(MATERIAL SUPPLIED Opens)
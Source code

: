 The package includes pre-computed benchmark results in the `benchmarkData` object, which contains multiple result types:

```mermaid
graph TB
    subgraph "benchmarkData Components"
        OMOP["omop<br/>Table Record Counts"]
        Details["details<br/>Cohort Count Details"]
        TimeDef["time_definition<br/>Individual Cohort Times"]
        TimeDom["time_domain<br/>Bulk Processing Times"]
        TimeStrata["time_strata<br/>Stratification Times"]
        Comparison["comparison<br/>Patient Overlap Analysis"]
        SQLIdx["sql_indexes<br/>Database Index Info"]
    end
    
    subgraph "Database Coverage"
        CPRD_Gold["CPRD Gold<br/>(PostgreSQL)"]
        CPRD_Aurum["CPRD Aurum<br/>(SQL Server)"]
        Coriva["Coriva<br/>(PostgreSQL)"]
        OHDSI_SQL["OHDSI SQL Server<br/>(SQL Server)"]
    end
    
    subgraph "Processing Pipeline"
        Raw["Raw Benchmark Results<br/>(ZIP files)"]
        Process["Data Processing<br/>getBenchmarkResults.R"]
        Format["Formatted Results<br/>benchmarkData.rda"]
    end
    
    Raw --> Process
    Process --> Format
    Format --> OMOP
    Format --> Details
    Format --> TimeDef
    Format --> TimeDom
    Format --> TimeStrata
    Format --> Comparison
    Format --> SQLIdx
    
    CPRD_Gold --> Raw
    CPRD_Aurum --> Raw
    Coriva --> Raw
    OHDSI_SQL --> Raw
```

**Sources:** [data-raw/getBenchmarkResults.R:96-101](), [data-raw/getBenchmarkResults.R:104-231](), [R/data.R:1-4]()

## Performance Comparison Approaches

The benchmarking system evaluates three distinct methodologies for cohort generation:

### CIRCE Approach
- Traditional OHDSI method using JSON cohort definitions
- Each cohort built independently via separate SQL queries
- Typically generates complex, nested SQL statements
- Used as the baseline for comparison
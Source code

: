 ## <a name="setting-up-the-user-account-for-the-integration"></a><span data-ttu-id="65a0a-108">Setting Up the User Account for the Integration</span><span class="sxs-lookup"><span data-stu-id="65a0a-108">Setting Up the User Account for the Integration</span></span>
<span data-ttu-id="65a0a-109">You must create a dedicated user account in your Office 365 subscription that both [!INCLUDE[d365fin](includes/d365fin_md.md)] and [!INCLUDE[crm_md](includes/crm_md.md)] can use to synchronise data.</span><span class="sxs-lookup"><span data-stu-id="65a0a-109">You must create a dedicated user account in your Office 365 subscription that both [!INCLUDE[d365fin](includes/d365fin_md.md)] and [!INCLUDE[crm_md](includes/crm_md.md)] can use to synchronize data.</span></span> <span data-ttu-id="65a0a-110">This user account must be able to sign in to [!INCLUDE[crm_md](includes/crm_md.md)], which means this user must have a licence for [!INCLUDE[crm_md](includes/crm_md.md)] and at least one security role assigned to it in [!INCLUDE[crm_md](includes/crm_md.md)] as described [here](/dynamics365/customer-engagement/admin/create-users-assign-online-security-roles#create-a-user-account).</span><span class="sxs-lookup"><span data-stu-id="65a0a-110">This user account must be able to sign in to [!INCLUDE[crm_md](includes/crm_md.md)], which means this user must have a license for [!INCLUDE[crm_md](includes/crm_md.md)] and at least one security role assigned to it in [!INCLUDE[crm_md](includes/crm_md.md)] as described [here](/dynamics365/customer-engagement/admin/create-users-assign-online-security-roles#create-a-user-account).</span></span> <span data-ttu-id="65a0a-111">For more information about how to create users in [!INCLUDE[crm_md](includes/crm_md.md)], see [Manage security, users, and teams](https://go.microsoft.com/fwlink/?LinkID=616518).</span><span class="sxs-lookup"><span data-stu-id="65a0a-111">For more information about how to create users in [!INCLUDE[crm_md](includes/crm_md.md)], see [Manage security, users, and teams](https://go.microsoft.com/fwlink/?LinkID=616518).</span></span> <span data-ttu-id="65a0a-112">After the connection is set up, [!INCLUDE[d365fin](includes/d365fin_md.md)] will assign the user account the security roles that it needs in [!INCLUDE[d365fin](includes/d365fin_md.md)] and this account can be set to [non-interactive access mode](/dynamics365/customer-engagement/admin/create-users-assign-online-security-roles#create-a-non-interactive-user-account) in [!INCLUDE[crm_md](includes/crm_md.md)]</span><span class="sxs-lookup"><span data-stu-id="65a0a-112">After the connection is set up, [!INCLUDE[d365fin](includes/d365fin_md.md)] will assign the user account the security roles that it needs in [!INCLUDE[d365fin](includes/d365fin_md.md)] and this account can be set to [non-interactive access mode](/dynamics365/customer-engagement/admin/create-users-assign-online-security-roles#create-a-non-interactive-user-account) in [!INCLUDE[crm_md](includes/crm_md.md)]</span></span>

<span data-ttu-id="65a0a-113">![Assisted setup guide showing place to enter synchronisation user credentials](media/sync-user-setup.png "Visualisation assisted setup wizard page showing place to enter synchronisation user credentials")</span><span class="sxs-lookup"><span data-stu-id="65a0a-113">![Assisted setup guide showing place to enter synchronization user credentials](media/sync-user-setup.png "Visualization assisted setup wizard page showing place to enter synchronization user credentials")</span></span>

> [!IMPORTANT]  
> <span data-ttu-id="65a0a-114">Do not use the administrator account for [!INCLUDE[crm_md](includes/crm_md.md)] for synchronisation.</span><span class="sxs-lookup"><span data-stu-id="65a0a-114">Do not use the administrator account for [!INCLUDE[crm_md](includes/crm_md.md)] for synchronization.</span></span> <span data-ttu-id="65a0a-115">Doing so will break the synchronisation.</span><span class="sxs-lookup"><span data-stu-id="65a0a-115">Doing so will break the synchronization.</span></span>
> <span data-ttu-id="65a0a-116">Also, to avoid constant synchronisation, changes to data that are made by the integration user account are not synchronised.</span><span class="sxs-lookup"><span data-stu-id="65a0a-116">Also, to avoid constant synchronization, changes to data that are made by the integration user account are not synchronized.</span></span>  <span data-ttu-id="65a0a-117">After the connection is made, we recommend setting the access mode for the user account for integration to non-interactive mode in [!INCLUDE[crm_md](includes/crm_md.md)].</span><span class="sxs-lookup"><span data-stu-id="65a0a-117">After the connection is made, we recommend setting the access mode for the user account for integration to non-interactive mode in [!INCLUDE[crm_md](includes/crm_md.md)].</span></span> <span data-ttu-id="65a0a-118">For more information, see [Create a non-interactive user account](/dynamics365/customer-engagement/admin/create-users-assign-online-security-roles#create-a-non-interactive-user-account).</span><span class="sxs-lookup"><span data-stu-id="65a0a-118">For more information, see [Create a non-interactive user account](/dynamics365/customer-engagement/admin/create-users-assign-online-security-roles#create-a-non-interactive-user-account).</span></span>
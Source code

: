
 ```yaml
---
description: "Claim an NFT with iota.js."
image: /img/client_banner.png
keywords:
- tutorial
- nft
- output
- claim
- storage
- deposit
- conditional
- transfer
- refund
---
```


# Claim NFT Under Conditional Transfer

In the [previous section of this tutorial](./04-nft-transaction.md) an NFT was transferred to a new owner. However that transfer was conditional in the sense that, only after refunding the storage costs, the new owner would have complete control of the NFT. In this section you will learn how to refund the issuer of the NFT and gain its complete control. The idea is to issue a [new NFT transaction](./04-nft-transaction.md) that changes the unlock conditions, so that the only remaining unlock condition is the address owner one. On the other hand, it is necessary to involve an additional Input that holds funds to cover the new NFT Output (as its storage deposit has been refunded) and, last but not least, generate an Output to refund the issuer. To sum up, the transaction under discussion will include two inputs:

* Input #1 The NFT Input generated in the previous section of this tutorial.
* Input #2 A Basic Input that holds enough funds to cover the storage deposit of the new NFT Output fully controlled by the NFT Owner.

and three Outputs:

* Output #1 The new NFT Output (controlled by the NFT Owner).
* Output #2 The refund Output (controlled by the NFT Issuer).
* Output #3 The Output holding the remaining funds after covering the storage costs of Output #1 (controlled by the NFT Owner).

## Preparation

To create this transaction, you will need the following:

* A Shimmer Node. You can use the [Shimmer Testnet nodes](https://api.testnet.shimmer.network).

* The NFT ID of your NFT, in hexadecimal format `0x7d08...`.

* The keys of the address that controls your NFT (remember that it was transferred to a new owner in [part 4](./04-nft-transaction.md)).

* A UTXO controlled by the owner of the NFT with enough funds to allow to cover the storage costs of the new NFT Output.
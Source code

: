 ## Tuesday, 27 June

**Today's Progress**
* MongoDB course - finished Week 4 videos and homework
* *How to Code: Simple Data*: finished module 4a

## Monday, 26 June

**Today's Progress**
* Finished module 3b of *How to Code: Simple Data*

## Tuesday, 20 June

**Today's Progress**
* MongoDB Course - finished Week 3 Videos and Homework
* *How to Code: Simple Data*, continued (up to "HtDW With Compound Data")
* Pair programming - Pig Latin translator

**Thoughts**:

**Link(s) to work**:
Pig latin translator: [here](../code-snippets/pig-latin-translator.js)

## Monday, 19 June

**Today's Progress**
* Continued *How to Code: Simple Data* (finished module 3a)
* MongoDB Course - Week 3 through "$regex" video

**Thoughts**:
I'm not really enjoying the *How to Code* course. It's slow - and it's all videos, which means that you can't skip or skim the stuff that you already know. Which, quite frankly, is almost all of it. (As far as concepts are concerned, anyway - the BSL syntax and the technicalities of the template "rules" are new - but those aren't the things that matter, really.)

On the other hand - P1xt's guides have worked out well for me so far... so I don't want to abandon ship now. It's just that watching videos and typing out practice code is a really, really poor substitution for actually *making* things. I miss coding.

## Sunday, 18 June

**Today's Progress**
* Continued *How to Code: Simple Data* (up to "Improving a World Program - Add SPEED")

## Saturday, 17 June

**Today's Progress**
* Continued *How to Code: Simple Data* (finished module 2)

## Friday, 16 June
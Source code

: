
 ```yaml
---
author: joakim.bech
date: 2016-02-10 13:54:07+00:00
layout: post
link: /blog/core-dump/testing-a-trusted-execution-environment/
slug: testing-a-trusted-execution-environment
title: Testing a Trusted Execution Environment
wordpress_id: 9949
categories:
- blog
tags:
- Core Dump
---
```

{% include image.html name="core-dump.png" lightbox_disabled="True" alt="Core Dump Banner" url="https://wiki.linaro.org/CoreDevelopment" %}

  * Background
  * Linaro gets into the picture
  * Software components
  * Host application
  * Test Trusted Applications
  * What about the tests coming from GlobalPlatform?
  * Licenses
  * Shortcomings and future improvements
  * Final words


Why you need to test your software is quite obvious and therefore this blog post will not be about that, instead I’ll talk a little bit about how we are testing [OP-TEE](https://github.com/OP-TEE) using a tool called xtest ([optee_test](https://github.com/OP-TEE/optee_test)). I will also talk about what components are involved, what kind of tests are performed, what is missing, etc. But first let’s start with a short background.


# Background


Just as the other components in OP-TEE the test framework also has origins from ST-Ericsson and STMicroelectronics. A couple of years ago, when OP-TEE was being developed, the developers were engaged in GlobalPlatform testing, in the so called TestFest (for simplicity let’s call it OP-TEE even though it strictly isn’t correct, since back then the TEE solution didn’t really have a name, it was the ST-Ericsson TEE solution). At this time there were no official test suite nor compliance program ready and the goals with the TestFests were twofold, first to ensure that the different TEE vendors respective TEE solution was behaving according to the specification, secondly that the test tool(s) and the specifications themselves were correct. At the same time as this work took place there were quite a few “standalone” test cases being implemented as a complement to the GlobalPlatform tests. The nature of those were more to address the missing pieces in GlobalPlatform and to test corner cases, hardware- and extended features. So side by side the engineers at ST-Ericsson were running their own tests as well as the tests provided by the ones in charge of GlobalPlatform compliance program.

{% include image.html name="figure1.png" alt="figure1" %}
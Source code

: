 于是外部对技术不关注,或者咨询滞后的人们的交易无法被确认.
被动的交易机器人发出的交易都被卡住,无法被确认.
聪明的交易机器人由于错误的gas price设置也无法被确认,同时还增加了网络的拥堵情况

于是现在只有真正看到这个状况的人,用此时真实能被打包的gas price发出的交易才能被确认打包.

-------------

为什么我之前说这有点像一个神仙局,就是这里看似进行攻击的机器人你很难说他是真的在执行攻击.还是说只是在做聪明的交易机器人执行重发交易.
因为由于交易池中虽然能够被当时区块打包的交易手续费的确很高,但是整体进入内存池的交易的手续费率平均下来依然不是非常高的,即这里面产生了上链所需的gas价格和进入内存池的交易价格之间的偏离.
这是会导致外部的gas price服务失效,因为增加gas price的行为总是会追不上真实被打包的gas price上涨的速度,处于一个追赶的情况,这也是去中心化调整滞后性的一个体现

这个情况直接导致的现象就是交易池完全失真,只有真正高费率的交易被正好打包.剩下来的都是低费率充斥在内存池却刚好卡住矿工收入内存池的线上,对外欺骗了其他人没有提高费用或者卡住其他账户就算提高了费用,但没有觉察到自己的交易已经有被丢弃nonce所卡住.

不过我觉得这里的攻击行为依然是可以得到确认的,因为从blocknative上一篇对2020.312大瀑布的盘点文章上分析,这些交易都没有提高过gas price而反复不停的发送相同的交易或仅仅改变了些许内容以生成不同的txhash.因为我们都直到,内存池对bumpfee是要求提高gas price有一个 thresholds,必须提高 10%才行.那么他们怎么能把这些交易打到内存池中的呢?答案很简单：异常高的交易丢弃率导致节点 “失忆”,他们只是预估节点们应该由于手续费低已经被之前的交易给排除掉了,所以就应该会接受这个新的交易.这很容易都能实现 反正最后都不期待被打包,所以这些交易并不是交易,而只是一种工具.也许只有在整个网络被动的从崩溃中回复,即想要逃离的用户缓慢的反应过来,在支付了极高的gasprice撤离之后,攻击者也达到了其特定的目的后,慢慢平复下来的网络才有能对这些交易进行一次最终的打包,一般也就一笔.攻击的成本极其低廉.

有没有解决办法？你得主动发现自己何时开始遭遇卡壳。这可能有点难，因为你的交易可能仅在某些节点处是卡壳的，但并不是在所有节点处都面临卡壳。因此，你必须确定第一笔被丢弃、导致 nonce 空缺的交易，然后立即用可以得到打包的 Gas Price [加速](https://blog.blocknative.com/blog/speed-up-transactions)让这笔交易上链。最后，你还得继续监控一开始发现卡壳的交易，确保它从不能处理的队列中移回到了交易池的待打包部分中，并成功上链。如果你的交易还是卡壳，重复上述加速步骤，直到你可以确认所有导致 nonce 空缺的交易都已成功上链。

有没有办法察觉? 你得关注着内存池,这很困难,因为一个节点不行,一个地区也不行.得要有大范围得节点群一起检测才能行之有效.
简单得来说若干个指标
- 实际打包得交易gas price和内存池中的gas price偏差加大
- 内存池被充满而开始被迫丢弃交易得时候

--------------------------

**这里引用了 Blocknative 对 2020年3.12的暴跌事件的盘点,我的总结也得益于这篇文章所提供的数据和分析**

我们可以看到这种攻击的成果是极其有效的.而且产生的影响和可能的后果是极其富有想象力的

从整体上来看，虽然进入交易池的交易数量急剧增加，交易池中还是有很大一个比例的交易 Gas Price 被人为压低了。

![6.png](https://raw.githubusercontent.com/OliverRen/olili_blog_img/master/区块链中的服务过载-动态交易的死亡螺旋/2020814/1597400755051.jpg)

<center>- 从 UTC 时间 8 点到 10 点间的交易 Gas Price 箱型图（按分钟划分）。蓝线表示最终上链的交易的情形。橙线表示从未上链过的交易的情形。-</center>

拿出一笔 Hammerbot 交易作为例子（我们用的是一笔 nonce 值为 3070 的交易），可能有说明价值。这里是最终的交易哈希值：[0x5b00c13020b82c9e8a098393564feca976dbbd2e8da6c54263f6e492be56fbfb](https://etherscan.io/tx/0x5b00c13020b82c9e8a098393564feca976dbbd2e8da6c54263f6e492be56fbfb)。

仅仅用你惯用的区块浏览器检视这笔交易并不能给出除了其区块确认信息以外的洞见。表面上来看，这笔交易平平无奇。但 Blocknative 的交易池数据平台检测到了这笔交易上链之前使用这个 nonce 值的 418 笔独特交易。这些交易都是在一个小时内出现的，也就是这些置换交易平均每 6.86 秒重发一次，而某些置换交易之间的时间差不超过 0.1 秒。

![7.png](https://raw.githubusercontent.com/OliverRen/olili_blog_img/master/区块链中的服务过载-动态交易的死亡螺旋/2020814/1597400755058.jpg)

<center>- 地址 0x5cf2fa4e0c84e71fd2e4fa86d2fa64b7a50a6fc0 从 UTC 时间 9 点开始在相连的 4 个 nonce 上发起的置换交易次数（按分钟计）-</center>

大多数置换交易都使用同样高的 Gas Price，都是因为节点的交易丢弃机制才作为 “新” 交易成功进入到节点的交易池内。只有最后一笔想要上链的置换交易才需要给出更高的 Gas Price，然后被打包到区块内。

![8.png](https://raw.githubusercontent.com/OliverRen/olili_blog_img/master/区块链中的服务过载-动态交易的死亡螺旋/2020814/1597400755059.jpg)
(MATERIAL SUPPLIED Closes)
▶ **TASK DIRECTIONS**
All that should be written out is the stretch of lines above between the one holding "从整体上来看，虽然进入交易池的交易数量急剧增加，交易池中还是有很大一个比例的交易 Gas Price" and the one holding "<center>- 从 UTC", inclusive, exactly as given.

▶ **RESPONSE TO THIS EXERCISE**
从整体上来看，虽然进入交易池的交易数量急剧增加，交易池中还是有很大一个比例的交易 Gas Price 被人为压低了。

![6.png](https://raw.githubusercontent.com/OliverRen/olili_blog_img/master/区块链中的服务过载-动态交易的死亡螺旋/2020814/1597400755051.jpg)

<center>- 从 UTC 时间 8 点到 10 点间的交易 Gas Price 箱型图（按分钟划分）。蓝线表示最终上链的交易的情形。橙线表示从未上链过的交易的情形。-</center>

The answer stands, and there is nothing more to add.